Reduziertes Repertoire, oft wechselnde Vorschriften und viel Aufwand, macht es da noch Spaß?
GEHMACHER Ja, es macht noch Spaß. Unsere Mission ist es, Konzerte zu veranstalten. Wir planen sonst zwei bis drei Jahre im Voraus, nun rufe ich einen Pianisten an, und frage, ob er in drei Wochen bei uns auftreten kann. Diese neue Kurzfristigkeit fordert heraus und bereichert das Leben für uns alle. Der schwierigste Monat für uns war der April vergangenen Jahres, als alle zu Hause bleiben mussten. Die Musiker schätzen es, wieder spielen zu dürfen.
Wird das Programm für die kommenden Jahre normal geplant?
GEHMACHER Wir gehen davon aus, dass uns die Pandemie noch bis weit in die Saison 21/22 begleiten wird, und dann das Publikum noch nicht komplett wieder zurückkommen wird. Die Anzahl der Konzerte wird etwas reduziert, aber da das Programm der Philharmonie immer sehr reichhaltig war, wird es wohl kaum jemand merken.
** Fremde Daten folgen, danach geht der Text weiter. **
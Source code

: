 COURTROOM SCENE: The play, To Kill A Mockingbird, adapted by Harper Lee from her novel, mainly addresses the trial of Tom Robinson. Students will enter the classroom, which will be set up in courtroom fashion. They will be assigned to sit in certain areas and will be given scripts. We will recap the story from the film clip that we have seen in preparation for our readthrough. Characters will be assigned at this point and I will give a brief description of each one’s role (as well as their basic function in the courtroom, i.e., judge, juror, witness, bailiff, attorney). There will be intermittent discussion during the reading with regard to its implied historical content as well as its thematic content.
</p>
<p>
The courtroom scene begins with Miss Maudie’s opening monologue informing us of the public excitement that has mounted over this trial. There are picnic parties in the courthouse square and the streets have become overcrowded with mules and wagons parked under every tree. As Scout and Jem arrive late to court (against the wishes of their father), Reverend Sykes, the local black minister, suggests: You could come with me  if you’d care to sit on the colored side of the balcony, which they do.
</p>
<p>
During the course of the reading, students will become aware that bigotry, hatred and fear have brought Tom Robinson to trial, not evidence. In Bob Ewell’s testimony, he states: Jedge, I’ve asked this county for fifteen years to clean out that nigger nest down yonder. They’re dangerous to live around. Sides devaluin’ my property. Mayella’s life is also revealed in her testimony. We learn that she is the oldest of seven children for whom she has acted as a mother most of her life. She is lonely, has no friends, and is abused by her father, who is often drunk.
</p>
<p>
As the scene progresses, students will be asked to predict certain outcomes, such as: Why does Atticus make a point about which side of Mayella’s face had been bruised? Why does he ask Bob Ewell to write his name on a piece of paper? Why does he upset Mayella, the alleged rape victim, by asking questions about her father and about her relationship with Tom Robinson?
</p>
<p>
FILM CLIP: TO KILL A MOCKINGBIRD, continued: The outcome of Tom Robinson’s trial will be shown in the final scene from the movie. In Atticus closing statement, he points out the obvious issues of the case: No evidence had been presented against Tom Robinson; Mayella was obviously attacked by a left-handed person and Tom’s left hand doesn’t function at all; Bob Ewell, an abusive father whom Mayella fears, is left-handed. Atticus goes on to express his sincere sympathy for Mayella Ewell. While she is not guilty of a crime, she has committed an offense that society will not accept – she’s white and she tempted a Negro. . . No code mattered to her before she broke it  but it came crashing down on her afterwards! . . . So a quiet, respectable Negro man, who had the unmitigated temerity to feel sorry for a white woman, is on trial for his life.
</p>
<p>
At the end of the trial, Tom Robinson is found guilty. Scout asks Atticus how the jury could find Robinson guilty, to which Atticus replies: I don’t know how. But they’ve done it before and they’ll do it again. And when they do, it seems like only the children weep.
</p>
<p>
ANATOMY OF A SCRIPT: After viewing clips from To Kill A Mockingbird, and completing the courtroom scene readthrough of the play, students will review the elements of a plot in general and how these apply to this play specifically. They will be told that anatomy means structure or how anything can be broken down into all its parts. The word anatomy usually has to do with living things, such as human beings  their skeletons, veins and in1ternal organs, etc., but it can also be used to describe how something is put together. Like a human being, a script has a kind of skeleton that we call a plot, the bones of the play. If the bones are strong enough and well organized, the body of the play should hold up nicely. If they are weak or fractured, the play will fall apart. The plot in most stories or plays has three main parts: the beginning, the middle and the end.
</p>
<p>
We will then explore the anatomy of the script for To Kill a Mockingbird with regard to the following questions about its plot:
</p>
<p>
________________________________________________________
Wir glauben, dass wir in der Saison 2022/23 wieder in Richtung 100 Prozent gehen. Die Frage ist natürlich auch, wie sich mittelfristig die finanzielle Perspektive entwickelt und mit welchen Zuschüssen wir in den kommenden Jahren rechnen können, denn die öffentliche Hand wird sparen müssen, um die Kosten der aktuellen Maßnahmen zu finanzieren.
Machen Sie sich Zukunftssorgen?
GEHMACHER Nein, aber es bleibt dieses Spannungsfeld, in dem öffentliche Kulturinstitutionen immer sind: langfristig genug Zusagen von öffentlicher Seite zu bekommen, und auf deren Basis eine solide Programmplanung zu machen. Das gelingt in Luxemburg normalerweise sehr gut, aber auch der Luxemburger Staat wird gefördert sein.
Falls es nach der Krise weniger Geld gibt, denken Sie, dass die Philharmonie dadurch an Glanz einbüßt?
GEHMACHER Nein, ich habe keine Angst. Es ist ein professioneller Ansatz, gerade jetzt in diesem Moment vorsichtig zu sein. Ich bin aber trotzdem ein zuversichtlicher Mensch.